The report, released this week, examined roughly 400,000 immigration detentions tied to interior arrests between Jan. 20, 2025, and April 9, 2026, and concluded that thousands of children in the District are now living through the fallout of aggressive immigration enforcement policies.
Brookings researchers found that Washington and Texas recorded the nation’s highest share of citizen children affected by parental detention, with more than five out of every 1,000 U.S. citizen children in D.C. estimated to have experienced a parent’s detention. The report warned that the federal government still lacks any systematic method for tracking what happens to those children after a parent disappears into detention or deportation proceedings.

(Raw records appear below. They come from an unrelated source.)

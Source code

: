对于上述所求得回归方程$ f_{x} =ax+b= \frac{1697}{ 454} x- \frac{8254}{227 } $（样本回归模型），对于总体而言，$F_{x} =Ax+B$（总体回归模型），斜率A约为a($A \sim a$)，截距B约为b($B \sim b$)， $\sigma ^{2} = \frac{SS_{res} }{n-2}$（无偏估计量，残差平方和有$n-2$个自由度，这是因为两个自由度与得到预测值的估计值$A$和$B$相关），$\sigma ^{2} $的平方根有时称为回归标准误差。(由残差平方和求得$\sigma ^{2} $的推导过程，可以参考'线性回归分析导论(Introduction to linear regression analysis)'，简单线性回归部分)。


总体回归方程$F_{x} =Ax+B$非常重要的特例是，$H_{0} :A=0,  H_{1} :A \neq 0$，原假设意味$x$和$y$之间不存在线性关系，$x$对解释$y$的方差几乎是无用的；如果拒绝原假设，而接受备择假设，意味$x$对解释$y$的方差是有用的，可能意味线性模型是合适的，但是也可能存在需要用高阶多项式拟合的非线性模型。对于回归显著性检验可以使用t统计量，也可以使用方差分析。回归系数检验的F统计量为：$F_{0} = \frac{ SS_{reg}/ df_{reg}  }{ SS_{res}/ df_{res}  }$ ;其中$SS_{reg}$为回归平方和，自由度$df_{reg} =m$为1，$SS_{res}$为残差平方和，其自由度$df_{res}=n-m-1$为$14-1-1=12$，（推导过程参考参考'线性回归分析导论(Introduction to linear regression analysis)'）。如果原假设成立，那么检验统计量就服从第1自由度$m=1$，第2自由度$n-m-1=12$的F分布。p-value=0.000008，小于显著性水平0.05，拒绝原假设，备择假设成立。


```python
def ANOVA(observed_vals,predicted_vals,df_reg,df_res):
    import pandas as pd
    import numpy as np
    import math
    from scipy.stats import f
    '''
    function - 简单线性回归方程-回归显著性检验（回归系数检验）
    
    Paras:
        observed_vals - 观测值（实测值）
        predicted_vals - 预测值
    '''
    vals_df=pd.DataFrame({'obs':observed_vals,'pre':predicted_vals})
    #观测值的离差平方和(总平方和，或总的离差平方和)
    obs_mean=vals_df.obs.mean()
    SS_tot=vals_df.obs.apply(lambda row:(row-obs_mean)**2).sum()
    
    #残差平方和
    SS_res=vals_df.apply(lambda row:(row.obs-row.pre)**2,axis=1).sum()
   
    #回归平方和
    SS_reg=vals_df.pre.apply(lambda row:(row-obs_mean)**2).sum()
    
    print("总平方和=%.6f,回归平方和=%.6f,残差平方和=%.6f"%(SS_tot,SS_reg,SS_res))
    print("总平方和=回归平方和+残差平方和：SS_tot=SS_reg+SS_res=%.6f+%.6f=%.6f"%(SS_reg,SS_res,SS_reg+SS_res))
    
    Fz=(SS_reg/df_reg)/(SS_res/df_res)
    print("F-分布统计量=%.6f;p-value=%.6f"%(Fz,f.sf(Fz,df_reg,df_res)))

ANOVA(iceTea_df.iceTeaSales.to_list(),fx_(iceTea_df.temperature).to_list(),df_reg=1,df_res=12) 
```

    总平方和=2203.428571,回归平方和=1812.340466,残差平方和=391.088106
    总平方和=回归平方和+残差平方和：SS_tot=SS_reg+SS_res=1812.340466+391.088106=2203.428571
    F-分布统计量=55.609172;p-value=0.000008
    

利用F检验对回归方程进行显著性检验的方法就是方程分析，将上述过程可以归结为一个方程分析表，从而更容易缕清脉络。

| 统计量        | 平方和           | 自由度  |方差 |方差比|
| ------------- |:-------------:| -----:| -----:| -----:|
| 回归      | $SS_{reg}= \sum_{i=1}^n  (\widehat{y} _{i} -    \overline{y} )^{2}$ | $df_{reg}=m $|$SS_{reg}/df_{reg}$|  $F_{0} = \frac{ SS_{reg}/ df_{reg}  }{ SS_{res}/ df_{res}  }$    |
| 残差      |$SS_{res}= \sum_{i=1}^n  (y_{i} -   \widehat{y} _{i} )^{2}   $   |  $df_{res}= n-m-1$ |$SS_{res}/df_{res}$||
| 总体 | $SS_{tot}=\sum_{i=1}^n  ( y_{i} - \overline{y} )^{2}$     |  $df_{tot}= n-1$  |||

“There are a lot of families that are in the situation that are not being written down,” Tara Watson, one of the report’s authors, told ProPublica. “Important both for transparency and from a child health and wellbeing perspective to know what’s happening to the kids. How many of them are leaving the U.S.? How many of them are staying in the U.S. with close family? How many of them do we really not know what their situation is?”
The Brookings report said ICE detentions now stretch far beyond isolated enforcement actions and have become part of a massive detention operation fueled by billions of dollars in federal funding expansion. Researchers noted that about 60,000 immigrants are currently being held in detention facilities nationwide and that Congress allocated approximately $45 billion for detention expansion in the “One Big Beautiful Bill Act.”

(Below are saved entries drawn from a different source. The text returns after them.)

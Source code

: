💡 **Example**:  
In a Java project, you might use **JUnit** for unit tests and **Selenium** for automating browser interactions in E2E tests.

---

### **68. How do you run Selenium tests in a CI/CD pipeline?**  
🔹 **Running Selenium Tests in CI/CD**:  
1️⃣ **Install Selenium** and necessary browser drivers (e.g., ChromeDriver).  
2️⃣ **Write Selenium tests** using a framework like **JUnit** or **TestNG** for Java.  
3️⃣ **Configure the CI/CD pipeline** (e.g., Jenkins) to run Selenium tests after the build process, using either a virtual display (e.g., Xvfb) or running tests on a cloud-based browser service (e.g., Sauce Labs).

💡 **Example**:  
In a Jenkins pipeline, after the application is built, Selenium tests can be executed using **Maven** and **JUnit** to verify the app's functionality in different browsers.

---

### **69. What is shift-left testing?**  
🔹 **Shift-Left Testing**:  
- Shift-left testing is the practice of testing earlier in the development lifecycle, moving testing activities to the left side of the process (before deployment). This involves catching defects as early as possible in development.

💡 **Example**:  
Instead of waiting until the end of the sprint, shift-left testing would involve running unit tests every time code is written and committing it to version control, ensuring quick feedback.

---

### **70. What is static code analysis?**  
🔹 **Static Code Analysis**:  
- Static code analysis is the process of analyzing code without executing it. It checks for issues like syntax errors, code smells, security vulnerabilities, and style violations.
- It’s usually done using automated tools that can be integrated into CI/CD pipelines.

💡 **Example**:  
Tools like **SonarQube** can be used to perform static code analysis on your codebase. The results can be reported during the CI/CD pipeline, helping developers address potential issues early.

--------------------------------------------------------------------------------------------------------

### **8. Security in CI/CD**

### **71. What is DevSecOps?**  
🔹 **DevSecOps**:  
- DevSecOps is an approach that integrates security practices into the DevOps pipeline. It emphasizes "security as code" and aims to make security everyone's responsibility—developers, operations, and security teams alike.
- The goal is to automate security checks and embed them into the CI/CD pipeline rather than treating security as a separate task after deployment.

Using data from the Deportation Data Project, the American Community Survey, and ICE detention records, researchers estimated that about 205,000 children overall have had a parent detained, including approximately 145,000 U.S. citizens. More than 22,000 citizen children were estimated to have lost all co-resident parental care because every parent in the household was detained.
The nine-page Brookings report also found that more than one-third of affected children are under age 6. Another 36% are between ages 6 and 12.

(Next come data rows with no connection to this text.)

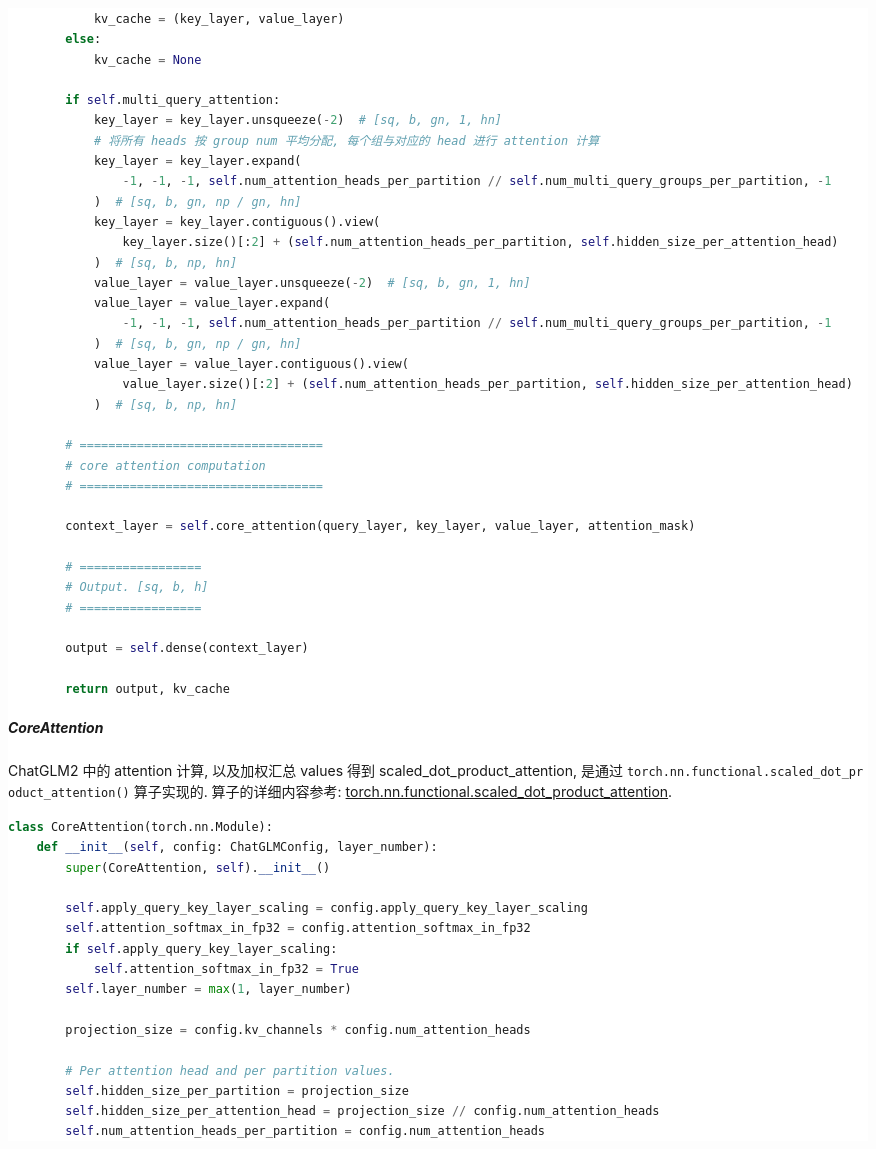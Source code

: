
 ```python
            kv_cache = (key_layer, value_layer)
        else:
            kv_cache = None

        if self.multi_query_attention:
            key_layer = key_layer.unsqueeze(-2)  # [sq, b, gn, 1, hn]
            # 将所有 heads 按 group num 平均分配, 每个组与对应的 head 进行 attention 计算
            key_layer = key_layer.expand(
                -1, -1, -1, self.num_attention_heads_per_partition // self.num_multi_query_groups_per_partition, -1
            )  # [sq, b, gn, np / gn, hn]
            key_layer = key_layer.contiguous().view(
                key_layer.size()[:2] + (self.num_attention_heads_per_partition, self.hidden_size_per_attention_head)
            )  # [sq, b, np, hn]
            value_layer = value_layer.unsqueeze(-2)  # [sq, b, gn, 1, hn]
            value_layer = value_layer.expand(
                -1, -1, -1, self.num_attention_heads_per_partition // self.num_multi_query_groups_per_partition, -1
            )  # [sq, b, gn, np / gn, hn]
            value_layer = value_layer.contiguous().view(
                value_layer.size()[:2] + (self.num_attention_heads_per_partition, self.hidden_size_per_attention_head)
            )  # [sq, b, np, hn]

        # ==================================
        # core attention computation
        # ==================================

        context_layer = self.core_attention(query_layer, key_layer, value_layer, attention_mask)

        # =================
        # Output. [sq, b, h]
        # =================

        output = self.dense(context_layer)

        return output, kv_cache
```

##### CoreAttention

ChatGLM2 中的 attention 计算, 以及加权汇总 values 得到 scaled_dot_product_attention, 是通过 `torch.nn.functional.scaled_dot_product_attention()` 算子实现的. 算子的详细内容参考: [torch.nn.functional.scaled_dot_product_attention](/docs/framework/pytorch/operator/transformer/scaled_dot_product_attention).

```python
class CoreAttention(torch.nn.Module):
    def __init__(self, config: ChatGLMConfig, layer_number):
        super(CoreAttention, self).__init__()

        self.apply_query_key_layer_scaling = config.apply_query_key_layer_scaling
        self.attention_softmax_in_fp32 = config.attention_softmax_in_fp32
        if self.apply_query_key_layer_scaling:
            self.attention_softmax_in_fp32 = True
        self.layer_number = max(1, layer_number)

        projection_size = config.kv_channels * config.num_attention_heads

        # Per attention head and per partition values.
        self.hidden_size_per_partition = projection_size
        self.hidden_size_per_attention_head = projection_size // config.num_attention_heads
        self.num_attention_heads_per_partition = config.num_attention_heads

```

Researchers said many parents avoid reporting their children to immigration agents out of fear that relatives or caregivers could also become targets. The report pointed to ICE’s “Detained Parent Directive,” updated in 2025, which still requires agents to ask detained immigrants about children, but anecdotal evidence suggests those questions are often skipped.
Brookings researchers wrote that the official Department of Homeland Security count of detained parents “is almost certainly a substantial undercount.”
ProPublica reported that its own investigation, which used a more conservative methodology based on government records obtained through litigation, identified at least 11,000 American children whose parents had been detained during the first seven months of Trump’s second term. The outlet also reported that immigration authorities have been deporting mothers of American children at roughly four times the daily rate seen under President Joe Biden.
The Brookings analysis said many children never formally enter the child welfare system because families attempt to avoid any government scrutiny. Parents often leave children with relatives, friends, pastors, or trusted community members. Researchers estimated only about 5% of children left without any co-resident parent eventually receive formal child welfare services.
The report described a fragmented system in which ICE, child welfare agencies, schools, and local governments often operate independently, leaving children effectively invisible once a parent is detained. Researchers wrote that some child welfare agencies intentionally avoid documenting immigration-related separations because families fear additional enforcement actions.
ProPublica documented one case involving a Honduran mother separated from her breastfeeding infant after ICE agents arrested both parents simultaneously. According to the report, the family’s pastor had to quickly step in to care for the baby and the couple’s 8-year-old daughter.
Brookings researchers warned that the current numbers could represent only the beginning. The report estimated that approximately 13 million adults in the United States either lack permanent legal status or hold only temporary protections, and that their households include more than 4.6 million U.S. citizen children potentially vulnerable to family separation if detention efforts continue expanding.
“At a minimum, DHS should collect and publicly report accurate data on the number of parents facing detention or deportation, as well as the number of U.S. citizen children who leave the country following a parent’s removal,” the report stated. “The absence of consistent and comprehensive data obscures the true scale of children affected by immigration enforcement and undermines the ability of policymakers, service providers, and communities to adequately assess and respond to their needs.”